Мимо меня пробежали двое солдат. Я бросился вслед за ними. И тут кто-то сильной рукой взял меня за плечо. Оглянувшись, я лицом к лицу столкнулся с капитаном Кораблевым.
— Что произошло? — с тревогой спросил я.
— То, что должно было произойти… — И, ничего не разъясняя, капитан приказал мне снять первый и третий посты, выяснить, почему не взорвана водонапорная башня.
Немцы очутились в западном предместье города раньше чем их ожидали. Ночью они не решились войти в город, но вели беспрестанно обстрел, особенно яростно бомбили выходы на дорогу к Березине и Могилеву.
В спешке завершались последние работы. К утру почти все было готово. Выполнив задание, я получил от Кораблева приказ с группой солдат выбираться из военного городка в лес, занять там оборону и ждать его, Кораблева, возвращения с остатком гарнизона.

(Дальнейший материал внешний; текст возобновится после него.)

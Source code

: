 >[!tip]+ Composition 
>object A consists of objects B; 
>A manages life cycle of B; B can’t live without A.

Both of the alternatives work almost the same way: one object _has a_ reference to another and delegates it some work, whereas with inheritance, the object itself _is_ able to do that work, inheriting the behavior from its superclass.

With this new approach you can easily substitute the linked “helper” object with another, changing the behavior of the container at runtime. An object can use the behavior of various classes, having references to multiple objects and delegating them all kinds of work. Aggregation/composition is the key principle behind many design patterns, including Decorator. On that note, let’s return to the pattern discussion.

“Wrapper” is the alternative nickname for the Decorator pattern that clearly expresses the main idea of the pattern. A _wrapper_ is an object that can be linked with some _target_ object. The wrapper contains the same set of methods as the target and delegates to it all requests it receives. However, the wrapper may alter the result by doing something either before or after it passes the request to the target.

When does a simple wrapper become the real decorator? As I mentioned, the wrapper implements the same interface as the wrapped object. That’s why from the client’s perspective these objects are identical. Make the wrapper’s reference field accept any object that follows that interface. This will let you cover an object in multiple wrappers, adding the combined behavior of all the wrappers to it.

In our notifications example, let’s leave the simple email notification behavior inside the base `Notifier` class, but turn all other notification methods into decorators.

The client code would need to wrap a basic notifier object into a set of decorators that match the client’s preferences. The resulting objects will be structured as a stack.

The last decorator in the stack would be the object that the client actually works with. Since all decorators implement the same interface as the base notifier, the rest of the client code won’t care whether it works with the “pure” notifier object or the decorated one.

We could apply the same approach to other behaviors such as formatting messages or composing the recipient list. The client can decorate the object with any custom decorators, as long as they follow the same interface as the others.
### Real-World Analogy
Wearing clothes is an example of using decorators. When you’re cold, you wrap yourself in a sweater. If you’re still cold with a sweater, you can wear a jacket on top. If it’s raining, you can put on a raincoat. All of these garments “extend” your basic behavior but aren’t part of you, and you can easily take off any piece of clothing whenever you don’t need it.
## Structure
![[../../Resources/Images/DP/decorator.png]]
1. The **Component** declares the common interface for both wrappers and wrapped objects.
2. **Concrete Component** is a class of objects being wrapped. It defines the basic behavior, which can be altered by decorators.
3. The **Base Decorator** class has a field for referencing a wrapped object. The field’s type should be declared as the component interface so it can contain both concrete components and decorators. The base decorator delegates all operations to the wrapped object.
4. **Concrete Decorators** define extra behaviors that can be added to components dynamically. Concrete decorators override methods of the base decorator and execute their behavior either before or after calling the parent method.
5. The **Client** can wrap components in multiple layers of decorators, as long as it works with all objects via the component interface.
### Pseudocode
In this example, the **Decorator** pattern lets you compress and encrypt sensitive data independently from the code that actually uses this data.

Через город по дороге к Березине прошли наши последние войска. К рассвету дорога точно вымерла.
Мы извелись, ожидая Кораблева. Появился он в лесу лишь в пятом часу утра, когда опасность уже выглядывала из-за каждого куста. С Кораблевым пришла какая-то девушка лет восемнадцати.
— Полюбуйтесь, — сказал мне капитан, раздраженно покосившись на спутницу. — Вот она, вечная проблема… Третьего дня честь честью, как человека, отправил ее с матерью и братьями на восток, а ночью — хорошо еще, что случайно заглянул на квартиру, — извольте радоваться: Каталина тут как тут. Думал, инфаркт схвачу. И надо же было, чтобы у капитана Кораблева родилась дочь! Спрашиваю — почему? Что? Зачем? Как воды в рот набрала! Пришлось впервые в жизни всыпать как следует — да простит мне бог, — и только тут она мне, дрянь этакая, выпалила, что раз я, значит, ее отец, не могу, то она партизанить станет в белорусских лесах! И немцам покоя не будет! Дескать, она не то, что мы, мужчины… Экий партизан! — горько усмехнулся он. — Только, пожалуйста, не воображай себя взрослой!